Unless you’ve been living under a rock for the past few years, you should know without a shadow of a doubt that cloud computing is becoming a booming technology, growing faster and becoming the dominant method of computer service delivery. You are probably using cloud computing at the moment even if you don’t realize.
Most of us are familiar with a part of cloud computing known as the “Cloud”. The more the businesses and organizations learn about the benefits and the inevitability of moving everything to the cloud, the more people hop on the bandwagon. This article is to outline the pros and the cons of cloud migration, so, you as the reader can make an informed decision.
Pros of Cloud Computing:
- Cost efficient:
No more outrageous server and hardware maintenance costs, worries about buying new software, licensing costs or installation and constant upgrades. Cloud computing offers one-time-payment as well as other scalable options such as the pay-as-you-go option among others. So on the business end, it makes the choice a lot easier and a lot cheaper making it the preferred choice of most businesses.
- Disaster Recovery:
All your data will already be stored in the cloud so there won’t be any hassle about backing up your data/ data loss/ data recovery. Providers ensure the safety of data via automatic backup. So your business can save precious time and resources from recovery and management to the main tasks at hand.
- Work on the Go:
Don’t feel like going to the office today?

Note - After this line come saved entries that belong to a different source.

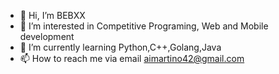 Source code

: - 👋 Hi, I’m BEBXX
- 👀 I’m interested in Competitive Programing, Web and Mobile development
- 🌱 I’m currently learning Python,C++,Golang,Java
- 📫 How to reach me via email aimartino42@gmail.com

<!---
BEBXX/BEBXX is a ✨ special ✨ repository because its `README.md` (this file) appears on your GitHub profile.
You can click the Preview link to take a look at your changes.
--->
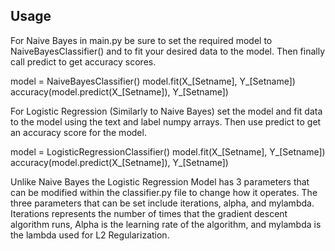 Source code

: ## Usage
For Naive Bayes in main.py be sure to set the required model to NaiveBayesClassifier() and to fit your desired data to the model. Then finally call predict to get accuracy scores.


model = NaiveBayesClassifier()
model.fit(X_[Setname], Y_[Setname])
accuracy(model.predict(X_[Setname]), Y_[Setname])


For Logistic Regression (Similarly to Naive Bayes) set the model and fit data to the model using the text and label numpy arrays. Then use predict to get an accuracy score for the model.


model = LogisticRegressionClassifier()
model.fit(X_[Setname], Y_[Setname])
accuracy(model.predict(X_[Setname]), Y_[Setname])


Unlike Naive Bayes the Logistic Regression Model has 3 parameters that can be modified within the classifier.py file to change how it operates. The three parameters that can be set include iterations, alpha, and mylambda. Iterations represents the number of times that the gradient descent algorithm runs, Alpha is the learning rate of the algorithm, and mylambda is the lambda used for L2 Regularization.
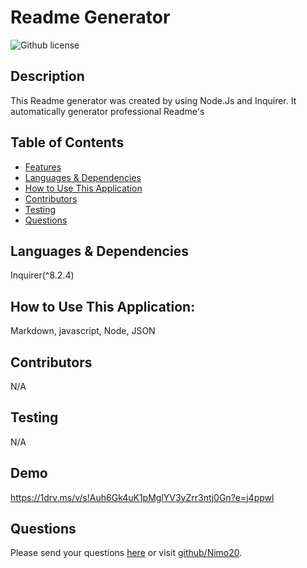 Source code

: # Readme Generator 
![Github license](https://img.shields.io/badge/license-MIT-blue.svg)
## Description
This Readme generator was created by using Node.Js and Inquirer. It automatically generator professional Readme's
## Table of Contents
* [Features](#features)
* [Languages & Dependencies](#languagesanddependencies)
* [How to Use This Application](#HowtoUseThisApplication)
* [Contributors](#contributors)
* [Testing](#testing)
* [Questions](#questions)
## Languages & Dependencies
Inquirer(^8.2.4)
## How to Use This Application:
Markdown, javascript, Node, JSON
## Contributors
N/A
## Testing
N/A
## Demo
https://1drv.ms/v/s!Auh6Gk4uK1pMglYV3yZrr3ntj0Gn?e=j4ppwl
## Questions
Please send your questions [here](mailto:N/A?subject=[GitHub]%20Dev%20Connect) or visit [github/Nimo20](https://github.com/Nimo20).
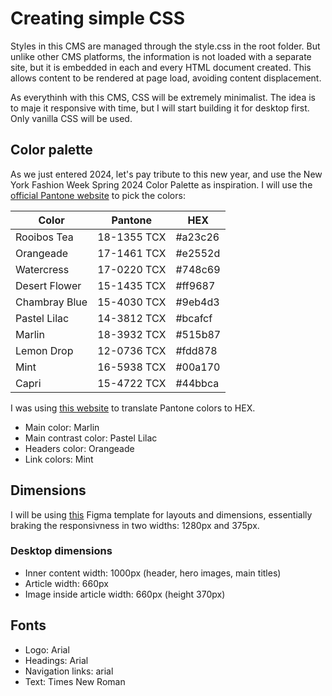 # Creating simple CSS

Styles in this CMS are managed through the style.css in the root folder. But unlike other CMS platforms, the information is not loaded with a separate site, but it is embedded in each and every HTML document created. This allows content to be rendered at page load, avoiding content displacement.

As everythinh with this CMS, CSS will be extremely minimalist. The idea is to maje it responsive with time, but I will start building it for desktop first. Only vanilla CSS will be used.

## Color palette

As we just entered 2024, let's pay tribute to this new year, and use the New York Fashion Week Spring 2024 Color Palette as inspiration. I will use the <a href="https://www.pantone.com/articles/fashion-color-trend-report/new-york-fashion-week-spring-2024" target="__blank">official Pantone website</a> to pick the colors:

| Color         | Pantone     | HEX     |
| ------------- | ----------- | ------- |
| Rooibos Tea   | 18-1355 TCX | #a23c26 |
| Orangeade     | 17-1461 TCX | #e2552d |
| Watercress    | 17-0220 TCX | #748c69 |
| Desert Flower | 15-1435 TCX | #ff9687 |
| Chambray Blue | 15-4030 TCX | #9eb4d3 |
| Pastel Lilac  | 14-3812 TCX | #bcafcf |
| Marlin        | 18-3932 TCX | #515b87 |
| Lemon Drop    | 12-0736 TCX | #fdd878 |
| Mint          | 16-5938 TCX | #00a170 |
| Capri         | 15-4722 TCX | #44bbca |

I was using <a href="https://encycolorpedia.com/" target="__blank">this website</a> to translate Pantone colors to HEX.

- Main color: Marlin
- Main contrast color: Pastel Lilac
- Headers color: Orangeade
- Link colors: Mint

## Dimensions

I will be using <a href="https://www.figma.com/community/file/1165348645914656641" target="__blank">this</a> Figma template for layouts and dimensions, essentially braking the responsivness in two widths: 1280px and 375px.

### Desktop dimensions

- Inner content width: 1000px (header, hero images, main titles)
- Article width: 660px
- Image inside article width: 660px (height 370px)

## Fonts

- Logo: Arial
- Headings: Arial
- Navigation links: arial
- Text: Times New Roman
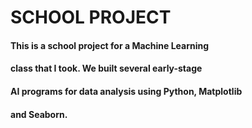 #  SCHOOL PROJECT

#### This is a school project for a Machine Learning
####  class that I took.  We built several early-stage
####  AI programs  for data analysis using Python, Matplotlib
####  and Seaborn.
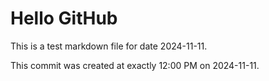 # Hello GitHub
This is a test markdown file for date 2024-11-11.

This commit was created at exactly 12:00 PM on 2024-11-11.
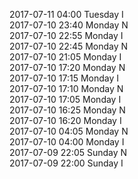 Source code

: 2017-07-11 04:00 Tuesday  I  
2017-07-10 23:40 Monday  N  
2017-07-10 22:55 Monday  I  
2017-07-10 22:45 Monday  N  
2017-07-10 21:05 Monday  I  
2017-07-10 17:20 Monday  N  
2017-07-10 17:15 Monday  I  
2017-07-10 17:10 Monday  N  
2017-07-10 17:05 Monday  I  
2017-07-10 16:25 Monday  N  
2017-07-10 16:20 Monday  I  
2017-07-10 04:05 Monday  N  
2017-07-10 04:00 Monday  I  
2017-07-09 22:05 Sunday  N  
2017-07-09 22:00 Sunday  I  
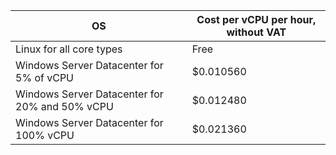 OS | Cost per vCPU per hour, without VAT
--- | ---
Linux for all core types | Free
Windows Server Datacenter for 5% of vCPU | $0.010560
Windows Server Datacenter for 20% and 50% vCPU | $0.012480
Windows Server Datacenter for 100% vCPU | $0.021360
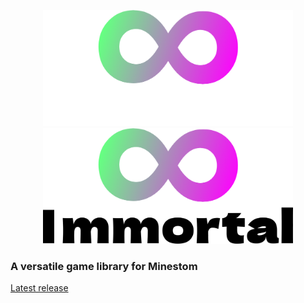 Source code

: <p align="center">
  <img width="400" src=".github/immortaltextlight.png#gh-dark-mode-only">
  <img width="400" src=".github/immortaltextdark.png#gh-light-mode-only">
</p>

### A versatile game library for Minestom

[Latest release](https://github.com/EmortalMC/Immortal/releases/tag/latest)
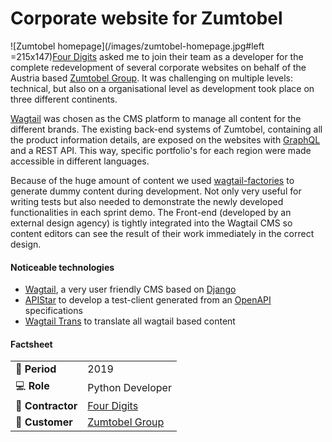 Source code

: # Corporate website for Zumtobel

![Zumtobel homepage](/images/zumtobel-homepage.jpg#left =215x147)[Four Digits](https://www.fourdigits.nl/) asked me to join their team as a developer for the complete redevelopment of several corporate websites on behalf of the Austria based [Zumtobel Group](http://z.lighting). It was challenging on multiple levels: technical, but also on a organisational level as development took place on three different continents.


[Wagtail](https://wagtail.io/) was chosen as the CMS platform to manage all content for the different brands. The existing back-end systems of Zumtobel, containing all the product information details, are exposed on the websites with [GraphQL](https://graphql.org/) and a REST API. This way, specific portfolio's for each region were made accessible in different languages.


Because of the huge amount of content we used [wagtail-factories](https://github.com/mvantellingen/wagtail-factories) to generate dummy content during development. Not only very useful for writing tests but also needed to demonstrate the newly developed functionalities in each sprint demo. The Front-end (developed by an external design agency) is tightly integrated into the Wagtail CMS so content editors can see the result of their work immediately in the correct design.


#### Noticeable technologies
- [Wagtail](https://wagtail.io/), a very user friendly CMS based on [Django](https://www.djangoproject.com/)
- [APIStar](https://github.com/encode/apistar) to develop a test-client generated from an [OpenAPI](https://swagger.io/specification/) specifications
- [Wagtail Trans](https://github.com/wagtail/wagtailtrans) to translate all wagtail based content

#### Factsheet
|                            |                                          |
| -------------------------- | ---------------------------------------- |
| :calendar: **Period**      | 2019                                     |
| :computer: **Role**        | Python Developer                         |
| :office: **Contractor**    | [Four Digits](https://www.fourdigits.nl) |
| :man: **Customer**         | [Zumtobel Group](https://z.lighting)     |
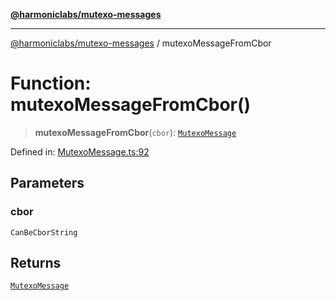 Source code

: [**@harmoniclabs/mutexo-messages**](../README.md)

***

[@harmoniclabs/mutexo-messages](../README.md) / mutexoMessageFromCbor

# Function: mutexoMessageFromCbor()

> **mutexoMessageFromCbor**(`cbor`): [`MutexoMessage`](../type-aliases/MutexoMessage.md)

Defined in: [MutexoMessage.ts:92](https://github.com/HarmonicLabs/mutexo-messages/blob/aefac8841dc1fa8aebb577df666016362446522d/src/MutexoMessage.ts#L92)

## Parameters

### cbor

`CanBeCborString`

## Returns

[`MutexoMessage`](../type-aliases/MutexoMessage.md)
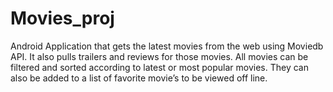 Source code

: # Movies_proj

Android Application that gets the latest movies from the web using Moviedb API. It also pulls trailers and reviews for those movies. All movies can be filtered and sorted according to latest or most popular movies. They can also be added to a list of favorite movie’s to be viewed off line.
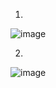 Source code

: 1) 
 ![image](https://github.com/user-attachments/assets/35adc4ca-2c83-44ef-b175-7d1257d59e9b)

2) 
 ![image](https://github.com/user-attachments/assets/13b51918-4279-4a23-ba85-b821578a4e42)

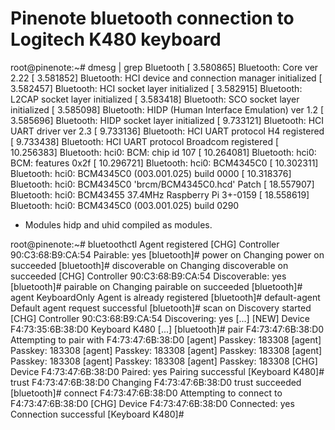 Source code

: # Pinenote bluetooth connection to Logitech K480 keyboard

root@pinenote:~# dmesg | grep Bluetooth
[    3.580865] Bluetooth: Core ver 2.22
[    3.581852] Bluetooth: HCI device and connection manager initialized
[    3.582457] Bluetooth: HCI socket layer initialized
[    3.582915] Bluetooth: L2CAP socket layer initialized
[    3.583418] Bluetooth: SCO socket layer initialized
[    3.585098] Bluetooth: HIDP (Human Interface Emulation) ver 1.2
[    3.585696] Bluetooth: HIDP socket layer initialized
[    9.733121] Bluetooth: HCI UART driver ver 2.3
[    9.733136] Bluetooth: HCI UART protocol H4 registered
[    9.733438] Bluetooth: HCI UART protocol Broadcom registered
[   10.256383] Bluetooth: hci0: BCM: chip id 107
[   10.264081] Bluetooth: hci0: BCM: features 0x2f
[   10.296721] Bluetooth: hci0: BCM4345C0
[   10.302311] Bluetooth: hci0: BCM4345C0 (003.001.025) build 0000
[   10.318376] Bluetooth: hci0: BCM4345C0 'brcm/BCM4345C0.hcd' Patch
[   18.557907] Bluetooth: hci0: BCM43455 37.4MHz Raspberry Pi 3+-0159
[   18.558619] Bluetooth: hci0: BCM4345C0 (003.001.025) build 0290

* Modules hidp and uhid compiled as modules.

root@pinenote:~# bluetoothctl
Agent registered
[CHG] Controller 90:C3:68:B9:CA:54 Pairable: yes
[bluetooth]# power on
Changing power on succeeded
[bluetooth]# discoverable on
Changing discoverable on succeeded
[CHG] Controller 90:C3:68:B9:CA:54 Discoverable: yes
[bluetooth]# pairable on
Changing pairable on succeeded
[bluetooth]# agent KeyboardOnly
Agent is already registered
[bluetooth]# default-agent
Default agent request successful
[bluetooth]# scan on
Discovery started
[CHG] Controller 90:C3:68:B9:CA:54 Discovering: yes
[...]
[NEW] Device F4:73:35:6B:38:D0 Keyboard K480
[...]
[bluetooth]# pair F4:73:47:6B:38:D0
Attempting to pair with F4:73:47:6B:38:D0
[agent] Passkey: 183308
[agent] Passkey: 183308
[agent] Passkey: 183308
[agent] Passkey: 183308
[agent] Passkey: 183308
[agent] Passkey: 183308
[agent] Passkey: 183308
[CHG] Device F4:73:47:6B:38:D0 Paired: yes
Pairing successful
[Keyboard K480]# trust F4:73:47:6B:38:D0
Changing F4:73:47:6B:38:D0 trust succeeded
[bluetooth]# connect F4:73:47:6B:38:D0
Attempting to connect to F4:73:47:6B:38:D0
[CHG] Device F4:73:47:6B:38:D0 Connected: yes
Connection successful
[Keyboard K480]#
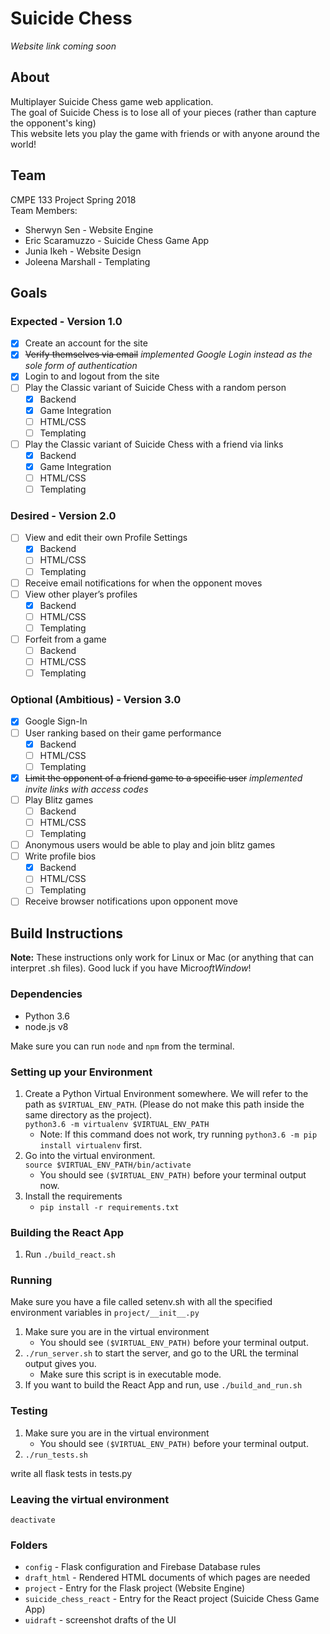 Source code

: # Suicide Chess
*Website link coming soon*
## About
Multiplayer Suicide Chess game web application.  
The goal of Suicide Chess is to lose all of your pieces (rather than capture the opponent's king)  
This website lets you play the game with friends or with anyone around the world!

## Team
CMPE 133 Project Spring 2018  
Team Members:
- Sherwyn Sen - Website Engine
- Eric Scaramuzzo  - Suicide Chess Game App
- Junia Ikeh - Website Design
- Joleena Marshall - Templating

## Goals
### Expected - Version 1.0
- [X] Create an account for the site
- [X] ~~Verify themselves via email~~ *implemented Google Login instead as the sole form of authentication*
- [X] Login to and logout from the site
- [ ] Play the Classic variant of Suicide Chess with a random person
    - [X] Backend
    - [X] Game Integration
    - [ ] HTML/CSS
    - [ ] Templating
- [ ] Play the Classic variant of Suicide Chess with a friend via links
    - [X] Backend
    - [X] Game Integration
    - [ ] HTML/CSS
    - [ ] Templating

### Desired - Version 2.0
- [ ] View and edit their own Profile Settings
    - [X] Backend
    - [ ] HTML/CSS
    - [ ] Templating
- [ ] Receive email notifications for when the opponent moves
- [ ] View other player’s profiles
    - [X] Backend
    - [ ] HTML/CSS
    - [ ] Templating
- [ ] Forfeit from a game
    - [ ] Backend
    - [ ] HTML/CSS
    - [ ] Templating

### Optional (Ambitious) - Version 3.0
- [X] Google Sign-In
- [ ] User ranking based on their game performance
    - [X] Backend
    - [ ] HTML/CSS
    - [ ] Templating
- [X] ~~Limit the opponent of a friend game to a specific user~~ *implemented invite links with access codes*
- [ ] Play Blitz games
    - [ ] Backend
    - [ ] HTML/CSS
    - [ ] Templating
- [ ] Anonymous users would be able to play and join blitz games
- [ ] Write profile bios
    - [X] Backend
    - [ ] HTML/CSS
    - [ ] Templating
- [ ] Receive browser notifications upon opponent move

## Build Instructions
**Note:** These instructions only work for Linux or Mac (or anything that can interpret .sh files). Good luck if you have Micro$oft Window$!

### Dependencies
- Python 3.6
- node.js v8

Make sure you can run `node` and `npm` from the terminal.

### Setting up your Environment

1. Create a Python Virtual Environment somewhere. We will refer to the path as `$VIRTUAL_ENV_PATH`. (Please do not make this path inside the same directory as the project).   
`python3.6 -m virtualenv $VIRTUAL_ENV_PATH`
    - Note: If this command does not work, try running `python3.6 -m pip install virtualenv` first.
2. Go into the virtual environment.  
`source $VIRTUAL_ENV_PATH/bin/activate`
    - You should see `($VIRTUAL_ENV_PATH)` before your terminal output now.
3. Install the requirements
    - `pip install -r requirements.txt`

### Building the React App
1. Run `./build_react.sh`

### Running
Make sure you have a file called setenv.sh with all the specified environment variables in `project/__init__.py`  
1. Make sure you are in the virtual environment
    - You should see `($VIRTUAL_ENV_PATH)` before your terminal output.
2. `./run_server.sh` to start the server, and go to the URL the terminal output gives you.
    - Make sure this script is in executable mode.
3. If you want to build the React App and run, use `./build_and_run.sh`


### Testing
1. Make sure you are in the virtual environment
    - You should see `($VIRTUAL_ENV_PATH)` before your terminal output.
2. `./run_tests.sh`  


write all flask tests in tests.py  


### Leaving the virtual environment

`deactivate`

### Folders
- `config` - Flask configuration and Firebase Database rules
- `draft_html` - Rendered HTML documents of which pages are needed
- `project` - Entry for the Flask project (Website Engine)
- `suicide_chess_react` - Entry for the React project (Suicide Chess Game App)
- `uidraft` - screenshot drafts of the UI
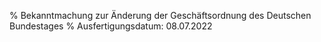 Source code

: % Bekanntmachung zur Änderung der Geschäftsordnung des Deutschen Bundestages
% Ausfertigungsdatum: 08.07.2022
  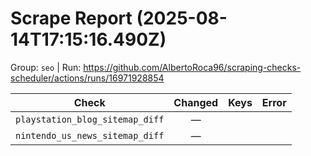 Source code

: # Scrape Report (2025-08-14T17:15:16.490Z)

Group: `seo`  |  Run: https://github.com/AlbertoRoca96/scraping-checks-scheduler/actions/runs/16971928854

| Check | Changed | Keys | Error |
|---|:---:|:--|:--|
| `playstation_blog_sitemap_diff` | — |  |  |
| `nintendo_us_news_sitemap_diff` | — |  |  |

You don’t have to, because you don’t need your office computer anymore to access your files. Since the Cloud centralizes entire data, you can easily access it without depending on hardware or software. All you need is a reliable internet connection and a smart/computing device and you’re good to go.
- Infinite Storage:
Businesses looking to utilize cloud computing gain access to virtually unlimited storage. This means no more money squandered on investing in newer machinery, servers, and hardware for data storage. Even if a computer on the cloud crashes, data storage is central and is not affected and still accessible 24/7.
Cons of Cloud Computing:
- No Internet No Cloud:
Probably the biggest let down of using the Cloud is that it requires access to the internet at all times if you need access to your data. Poor internet connection? Low bandwidth? Well, too bad. Just an hour of downtime can cost businesses millions. And it’s not just low bandwidth. Server crashes and outages of service are just as hazardous. Just look at the Amazon ASW debacle of 2017.
- Security Breach:
Cloud computing vendors today will go to great lengths to convince potential clients about the security of their data. And when someone has to try that hard, you know something’s not quite right. Advances in technology also mean newer and better means of security breaches and hackers getting their knobby hand on your confidential information. Since you are no longer working within internal servers, there is a higher risk of hacker interception.
- Vendor Lock-in:
Not all vendors have applications and data formats that allow easy transfer from their system to another. So look into this factor when you look for a cloud computing vendor or risk being stuck with the same provider or paying a large sum to transfer to a new one. Check whether the vendors use industry standard APIs and if they provide easy data extraction in case you wish to switch to another provider.
- Customer Support
Although customer support has improved vastly over the past few years with noticeably fewer complaints from users, a 24/7 presence cannot be guaranteed. So if you have a business that needs a rapid response and low outage threshold, make sure you have an alternate access to technical support. The extra support can also cost extra.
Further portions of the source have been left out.